Tyre pressure: over inflation and under inflation, why does it matter?

At Bud’s Tyres we often are replacing tyres where customers have neglected the tyre pressure without realising its importance or have been given the wrong information. We are here to help you stay safe and keep your set of tyres on the road for longer.

Unfortunately, it is common that we give ourselves a pat on the back for remembering to check the engine oil and thats about as far as vehicle maintenance goes. Tyre pressure, along with other tyre maintenance, should definitely be on that to-do list. You should be checking tyre pressure at least once a month.

What is Tyre Pressure?

Tyre pressure indicates the amount of air inside of a tyre. Each make and model requires a unique pressure. You can find this on your tyre place card, owners manual or by following a tyre pressure chart online. Failure to check tyre pressure will often result in uneven wear, poor vehicle control and potential tyre failure. There are a number of situations that determine if tyre pressure should be altered such as beach driving or heavy loads on light trucks. You can find your recommended tyre pressure here.

How to Check Tyre Pressure?

Tyre pressure should be monitored frequently so it may be beneficial to set a repeat reminder or push notification in your phone or set a time where you will check for this, such as every time you fill up at the petrol station. You must know the correct pressure for your vehicle before checking so you know what to look for. If your tyres and driving control feels abnormal it could be an indication your tyre pressure is incorrect and you should check it to address the issue or rule out the problem.
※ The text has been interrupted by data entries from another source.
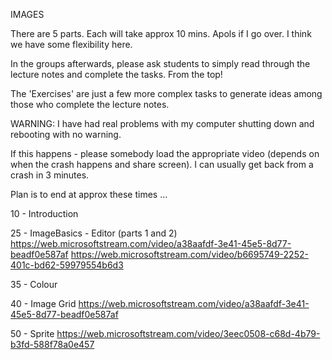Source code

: IMAGES

There are 5 parts.
Each will take approx 10 mins.
Apols if I go over.
I think we have some flexibility here.

In the groups afterwards, please ask students to simply read through the lecture notes and complete the tasks. From the top!

The 'Exercises' are just a few more complex tasks to generate ideas among those who complete the lecture notes.

WARNING: I have had real problems with my computer shutting down and rebooting with no warning.

If this happens - please somebody load the appropriate video (depends on when the crash happens and share screen). I can usually get back from a crash in 3 minutes.

Plan is to end at approx these times ...

10 - Introduction

25 - ImageBasics - Editor (parts 1 and 2)
https://web.microsoftstream.com/video/a38aafdf-3e41-45e5-8d77-beadf0e587af
https://web.microsoftstream.com/video/b6695749-2252-401c-bd62-59979554b6d3

35 - Colour

40 - Image Grid
https://web.microsoftstream.com/video/a38aafdf-3e41-45e5-8d77-beadf0e587af

50 - Sprite
https://web.microsoftstream.com/video/3eec0508-c68d-4b79-b3fd-588f78a0e457
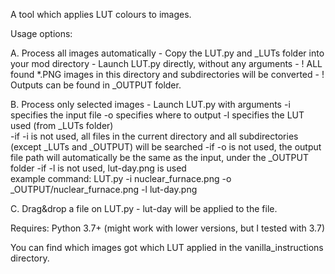 A tool which applies LUT colours to images.

Usage options:

  A. Process all images automatically
    - Copy the LUT.py and _LUTs folder into your mod directory
    - Launch LUT.py directly, without any arguments
    - ! ALL found *.PNG images in this directory and subdirectories will be converted
    - ! Outputs can be found in _OUTPUT folder.
    
  B. Process only selected images
    - Launch LUT.py with arguments
      -i specifies the input file
      -o specifies where to output
      -l specifies the LUT used (from _LUTs folder)      
      -if -i is not used, all files in the current directory and all subdirectories (except _LUTs and _OUTPUT) will be searched
      -if -o is not used, the output file path will automatically be the same as the input, under the _OUTPUT folder
      -if -l is not used, lut-day.png is used  
    example command:
      LUT.py -i nuclear_furnace.png -o _OUTPUT/nuclear_furnace.png -l lut-day.png
    
  C. Drag&drop a file on LUT.py
    - lut-day will be applied to the file.

Requires:
 Python 3.7+ (might work with lower versions, but I tested with 3.7)

You can find which images got which LUT applied in the vanilla_instructions directory.
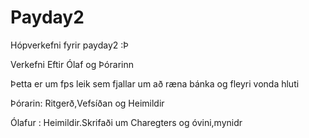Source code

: # Payday2
Hópverkefni fyrir payday2 :Þ


Verkefni Eftir Ólaf og Þórarinn

Þetta er um fps leik sem fjallar um að ræna bánka og fleyri vonda hluti




Þórarin: Ritgerð,Vefsíðan og Heimildir

Ólafur : Heimildir.Skrifaði um Charegters og óvini,mynidr
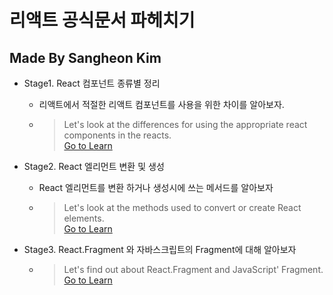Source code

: # 리액트 공식문서 파헤치기

## Made By Sangheon Kim

 - Stage1. React 컴포넌트 종류별 정리
    - 리액트에서 적절한 리액트 컴포넌트를 사용을 위한 차이를 알아보자.
    - > Let's look at the differences for using the appropriate react components in the reacts. <br />
 <a href="https://github.com/sangheon-kim/React-docs-analyze/blob/master/src/Pages/1.ComponentType/README.md">Go to Learn</a>

 - Stage2. React 엘리먼트 변환 및 생성
    - React 엘리먼트를 변환 하거나 생성시에 쓰는 메서드를 알아보자
    - > Let's look at the methods used to convert or create React elements. <br />
 <a href="https://github.com/sangheon-kim/React-docs-analyze/blob/master/src/Pages/2.ElementConversion/README.md">Go to Learn</a>
 
 - Stage3. React.Fragment 와 자바스크립트의 Fragment에 대해 알아보자
   - > Let's find out about React.Fragment and JavaScript' Fragment.<br />
<a href="https://github.com/sangheon-kim/React-docs-analyze/blob/master/src/Pages/3.Fragments/README.md">Go to Learn</a>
  1. Check the tyre place card, owners manual or look for any internal car stickers to find out the required tyre pressure (PSI). If you can’t find these you can always find this information online. Keep in mind that front and rear tyres could require different pressure levels.
  2. Unscrew the cap on the air valve and check tyre pressure with tyre pressure gauge by pushing it firmly in. If you don’t have a tyre pressure gauge you can find one at your local petrol station.
  3. Attach the air hose and fill to the manufacture recommended PSI.
  4. Recheck with gauge and screw cap back on. Release air if the reading is too high.
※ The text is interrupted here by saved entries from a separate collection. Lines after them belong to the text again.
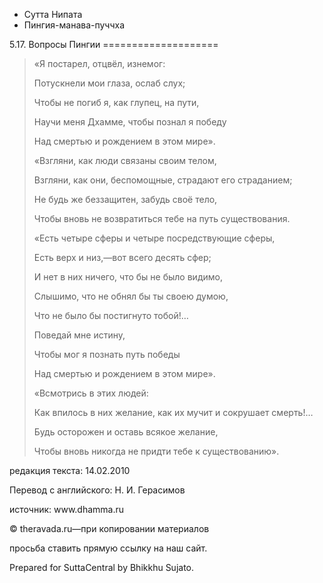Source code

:









* Сутта Нипата
* Пингия\-манава\-пуччха


5\.17\. Вопросы Пингии
\=\=\=\=\=\=\=\=\=\=\=\=\=\=\=\=\=\=\=\=




> «Я постарел, отцвёл, изнемог:  
> 
> Потускнели мои глаза, ослаб слух;  
> 
> Чтобы не погиб я, как глупец, на пути,  
> 
> Научи меня Дхамме, чтобы познал я победу  
> 
> Над смертью и рождением в этом мире»\.
> 
> 
> «Взгляни, как люди связаны своим телом,  
> 
> Взгляни, как они, беспомощные, страдают его страданием;  
> 
> Не будь же беззащитен, забудь своё тело,  
> 
> Чтобы вновь не возвратиться тебе на путь существования\.
> 
> 
> «Есть четыре сферы и четыре посредствующие сферы,  
> 
> Есть верх и низ,—вот всего десять сфер;  
> 
> И нет в них ничего, что бы не было видимо,  
> 
> Слышимо, что не обнял бы ты своею думою,  
> 
> Что не было бы постигнуто тобой\!…  
> 
> Поведай мне истину,  
> 
> Чтобы мог я познать путь победы  
> 
> Над смертью и рождением в этом мире»\.
> 
> 
> «Всмотрись в этих людей:  
> 
> Как впилось в них желание, как их мучит и сокрушает смерть\!…  
> 
> Будь осторожен и оставь всякое желание,  
> 
> Чтобы вновь никогда не придти тебе к существованию»\.



редакция текста: 14\.02\.2010


Перевод с английского: Н\. И\. Герасимов


источник: www\.dhamma\.ru


© theravada\.ru—при копировании материалов


просьба ставить прямую ссылку на наш сайт\.


Prepared for SuttaCentral by Bhikkhu Sujato\.






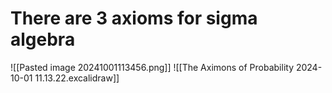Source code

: # There are 3 axioms for sigma algebra
![[Pasted image 20241001113456.png]]
![[The Aximons of Probability 2024-10-01 11.13.22.excalidraw]]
When to Check Tyre Pressure?

Realistically, most individuals will only get around to checking tyre pressure monthly. We do suggest that this is appropriate however, you made need to be a bit more proactive depending on your vehicle and driving requirements. Checking every week or fortnight is ideal. The more you can check the better in prolonging the life of your tyre and the benefit of considering safety measures. Abnormal leaks or an accelerated loss of pressure is why it may be a good idea to check more often than a month.

Along with monitoring tyre pressure you should also check the tyre sidewall for any punctures or damage that could rapidly fasten the release of air from the tyre.

Tyre Pressure Guide

*Please not this is just a general range not specific to tyre size

Passenger Vehicle: 30 – 36 PSI

Sports Vehicle: 32 – 50 PSI (Small – Large Vehicle Range)

4WD: 32 – 38 PSI (Bitumen)

22 – 28 PSI (Mud)

22 – 28 PSI (Rocky Terrain)

18 – 26 PSI (Sand)

Light Truck: 40 – 45 PSI

Over Inflation

Expect a harsh, uncomfortable and bouncy ride. It is more common than you think to over-inflate tyres so you can get away with not checking tyre pressure for longer. This is extremely damaging to your tyre and is highly unsafe. If tyres are overinflated by just a little it can cause irreversible damage and uneven wear.

Properly Inflated

Your passenger tyre should be inflated within the manufacturers guidelines at all times. When driving a 4WD or sports vehicle your PSI may need to be adjusted to reflect your driving conditions. By correctly monitoring tyre pressure and inflating tyres accordingly even wear and a smooth drive is expected.

Under Inflation

Underinflation causes tyre wear on the outer surface of the tyre by generating too much friction as you travel. It is far too common to drive under the manufactures recommendations. Underinflation can cause handling problems, a blowout/ loss of control, weakened fuel economy, increased rolling resistance, reduced load capacity, exposure to punctures and the reduced life of your tyre’s tread.

4WD and Beach Driving

4X4 vehicles should follow the manufacturers guidelines unless driving through rugged terrain although this should only be done with knowledge of the long term damage this could cause to your tyres and vehicle. Off-road driving often sees the tyre pressure lowered in order to drive over the unexpected or unusual such as rocks or sand. It may be beneficial to lower tyre pressure across different terrains and re-inflated once reintroduced to regular road conditions.

Tyre pressure: over inflation and under inflation, why does it matter?